Man’s inhumanity to man is limited only by the creativity of his cruelty.
Today we cried. We have sat with small and large groups of Darfuri refugees for the last several days and talked about solar cooking, with the details of the horrors that brought us together silently hanging in the air. Today, however, we looked into the sad dark eyes of our refugee sisters and listened to their tales of horror.
Zanuba is 25 years old. She is a beautiful young woman with three small children who has aspirations to come to America. She has been living in the Touloum refugee camp for two years. When her village was attacked by aerial bombing and then by the Janjaweed militia, they ran. Many were able to get to the nearby wadi (a dry riverbed), but many more were killed, including a woman who had gone into labor with twins and could not run.
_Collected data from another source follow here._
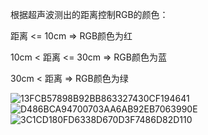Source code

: 根据超声波测出的距离控制RGB的颜色：

距离 <= 10cm        => RGB颜色为红

10cm < 距离 <= 30cm => RGB颜色为蓝

30cm < 距离         => RGB颜色为绿

![13FCB57898B92BB863327430CF194641](https://user-images.githubusercontent.com/74967520/117755953-d32c7a00-b24f-11eb-8192-fd0d2f4892ed.jpg)
![D486BCA94700703AA6AB92EB7063990E](https://user-images.githubusercontent.com/74967520/117755954-d3c51080-b24f-11eb-9140-4634bc5d2286.jpg)
![3C1CD180FD6338D670D3F7486D82D110](https://user-images.githubusercontent.com/74967520/117755956-d45da700-b24f-11eb-8bd1-fcac5241485b.jpg)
The men were primary targets, so they tried to hide by wrapping themselves in scarves like the women – but the Janjaweed forced everyone to remove their head coverings and killed the men on the spot. Many young women were tied up and raped until they died. Other women were put into trees that were lit on fire until they divulged the whereabouts of their men. And in one of the most gruesome stories I have ever heard, the Janjaweed decapitated several people and used the heads to form a “three stone fire.”
As Zanuba shared her painful story and the stories of the other women in the room, tears streamed down our faces. I was overwhelmed, not only by their suffering and loss, but by the ability of human beings to use their superior abilities to inflict unspeakable and evil acts on one another.
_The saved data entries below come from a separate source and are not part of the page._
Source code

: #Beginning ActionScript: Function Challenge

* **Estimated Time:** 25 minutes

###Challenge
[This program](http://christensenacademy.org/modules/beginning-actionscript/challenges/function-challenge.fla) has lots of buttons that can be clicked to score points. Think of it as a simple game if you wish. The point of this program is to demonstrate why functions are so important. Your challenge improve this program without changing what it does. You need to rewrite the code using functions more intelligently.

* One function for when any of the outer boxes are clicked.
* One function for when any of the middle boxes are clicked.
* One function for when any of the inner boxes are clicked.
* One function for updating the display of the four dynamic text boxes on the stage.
As we spent our last night in Iriba thinking about all we had seen and heard, one of our UNHCR colleagues asked me if I felt this experience had “changed me.” I’m quite convinced that the personal impact of this visit will continue to unfold in the weeks and months to come, but my initial response is OF COURSE. How can I go back to my life, my hectic, wonderful life without hearing the voice of Zanuba in my head? How can I go to Bloomingdales (I feel ridiculous even writing the word sitting here in Chad!) without remembering the pathetic “marketplace” in the middle of the Touloum refugee camp? I know it won’t stop me from buying a new, but probably unnecessary pair of shoes, but I hope that it will give me a new context in which to think about my everyday life and renewed energy towards this work and the work by done by others who are helping those in need.
I also wonder how I can possibly share, in a meaningful way, these lessons with my children? Do they translate? Do you have to “see it to believe it?” And is such extreme trauma comprehensible for a child? Probably not. G-d willing I will have many years ahead to absorb and share these important lessons.